▸ Problem requirements
Write out every entry exactly as it appears, omitting the pictures.

▸ Excerpted records
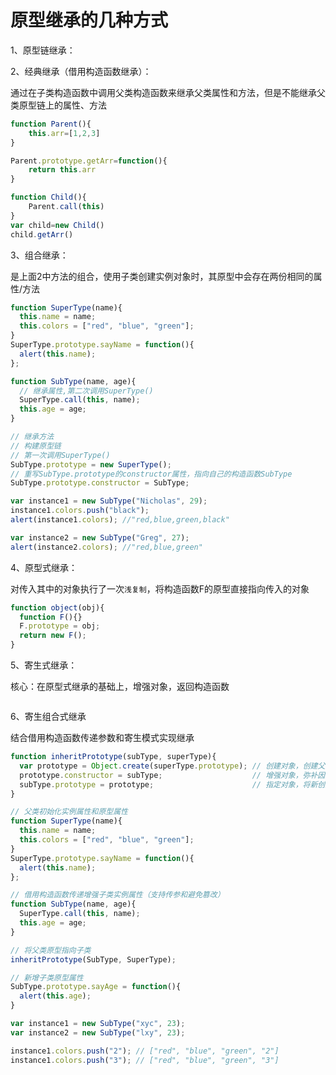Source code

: # 原型继承的几种方式

1、原型链继承：

2、经典继承（借用构造函数继承）：

通过在子类构造函数中调用父类构造函数来继承父类属性和方法，但是不能继承父类原型链上的属性、方法

```jsx
function Parent(){
	this.arr=[1,2,3]
}

Parent.prototype.getArr=function(){
	return this.arr
}

function Child(){
	Parent.call(this)
}
var child=new Child()
child.getArr()
```

3、组合继承：

是上面2中方法的组合，使用子类创建实例对象时，其原型中会存在两份相同的属性/方法

```jsx
function SuperType(name){
  this.name = name;
  this.colors = ["red", "blue", "green"];
}
SuperType.prototype.sayName = function(){
  alert(this.name);
};

function SubType(name, age){
  // 继承属性,第二次调用SuperType()
  SuperType.call(this, name);
  this.age = age;
}

// 继承方法
// 构建原型链
// 第一次调用SuperType()
SubType.prototype = new SuperType(); 
// 重写SubType.prototype的constructor属性，指向自己的构造函数SubType
SubType.prototype.constructor = SubType; 

var instance1 = new SubType("Nicholas", 29);
instance1.colors.push("black");
alert(instance1.colors); //"red,blue,green,black"

var instance2 = new SubType("Greg", 27);
alert(instance2.colors); //"red,blue,green"

```

4、原型式继承：

对传入其中的对象执行了一次`浅复制`，将构造函数F的原型直接指向传入的对象

```jsx
function object(obj){
  function F(){}
  F.prototype = obj;
  return new F();
}
```

5、寄生式继承：

核心：在原型式继承的基础上，增强对象，返回构造函数

```jsx

```

6、寄生组合式继承

结合借用构造函数传递参数和寄生模式实现继承

```jsx
function inheritPrototype(subType, superType){
  var prototype = Object.create(superType.prototype); // 创建对象，创建父类原型的一个副本
  prototype.constructor = subType;                    // 增强对象，弥补因重写原型而失去的默认的constructor 属性
  subType.prototype = prototype;                      // 指定对象，将新创建的对象赋值给子类的原型
}

// 父类初始化实例属性和原型属性
function SuperType(name){
  this.name = name;
  this.colors = ["red", "blue", "green"];
}
SuperType.prototype.sayName = function(){
  alert(this.name);
};

// 借用构造函数传递增强子类实例属性（支持传参和避免篡改）
function SubType(name, age){
  SuperType.call(this, name);
  this.age = age;
}

// 将父类原型指向子类
inheritPrototype(SubType, SuperType);

// 新增子类原型属性
SubType.prototype.sayAge = function(){
  alert(this.age);
}

var instance1 = new SubType("xyc", 23);
var instance2 = new SubType("lxy", 23);

instance1.colors.push("2"); // ["red", "blue", "green", "2"]
instance1.colors.push("3"); // ["red", "blue", "green", "3"]
```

▸ Exercise result
Source code

: # 原型继承的几种方式

1、原型链继承：

2、经典继承（借用构造函数继承）：

通过在子类构造函数中调用父类构造函数来继承父类属性和方法，但是不能继承父类原型链上的属性、方法

```jsx
function Parent(){
	this.arr=[1,2,3]
}

Parent.prototype.getArr=function(){
	return this.arr
}

function Child(){
	Parent.call(this)
}
var child=new Child()
child.getArr()
```

3、组合继承：

是上面2中方法的组合，使用子类创建实例对象时，其原型中会存在两份相同的属性/方法

```jsx
function SuperType(name){
  this.name = name;
  this.colors = ["red", "blue", "green"];
}
SuperType.prototype.sayName = function(){
  alert(this.name);
};

function SubType(name, age){
  // 继承属性,第二次调用SuperType()
  SuperType.call(this, name);
  this.age = age;
}

// 继承方法
// 构建原型链
// 第一次调用SuperType()
SubType.prototype = new SuperType(); 
// 重写SubType.prototype的constructor属性，指向自己的构造函数SubType
SubType.prototype.constructor = SubType; 

var instance1 = new SubType("Nicholas", 29);
instance1.colors.push("black");
alert(instance1.colors); //"red,blue,green,black"

var instance2 = new SubType("Greg", 27);
alert(instance2.colors); //"red,blue,green"

```

4、原型式继承：

对传入其中的对象执行了一次`浅复制`，将构造函数F的原型直接指向传入的对象

```jsx
function object(obj){
  function F(){}
  F.prototype = obj;
  return new F();
}
```

5、寄生式继承：

核心：在原型式继承的基础上，增强对象，返回构造函数

```jsx

```

6、寄生组合式继承

结合借用构造函数传递参数和寄生模式实现继承

```jsx
function inheritPrototype(subType, superType){
  var prototype = Object.create(superType.prototype); // 创建对象，创建父类原型的一个副本
  prototype.constructor = subType;                    // 增强对象，弥补因重写原型而失去的默认的constructor 属性
  subType.prototype = prototype;                      // 指定对象，将新创建的对象赋值给子类的原型
}

// 父类初始化实例属性和原型属性
function SuperType(name){
  this.name = name;
  this.colors = ["red", "blue", "green"];
}
SuperType.prototype.sayName = function(){
  alert(this.name);
};

// 借用构造函数传递增强子类实例属性（支持传参和避免篡改）
function SubType(name, age){
  SuperType.call(this, name);
  this.age = age;
}

// 将父类原型指向子类
inheritPrototype(SubType, SuperType);

// 新增子类原型属性
SubType.prototype.sayAge = function(){
  alert(this.age);
}

var instance1 = new SubType("xyc", 23);
var instance2 = new SubType("lxy", 23);

instance1.colors.push("2"); // ["red", "blue", "green", "2"]
instance1.colors.push("3"); // ["red", "blue", "green", "3"]
```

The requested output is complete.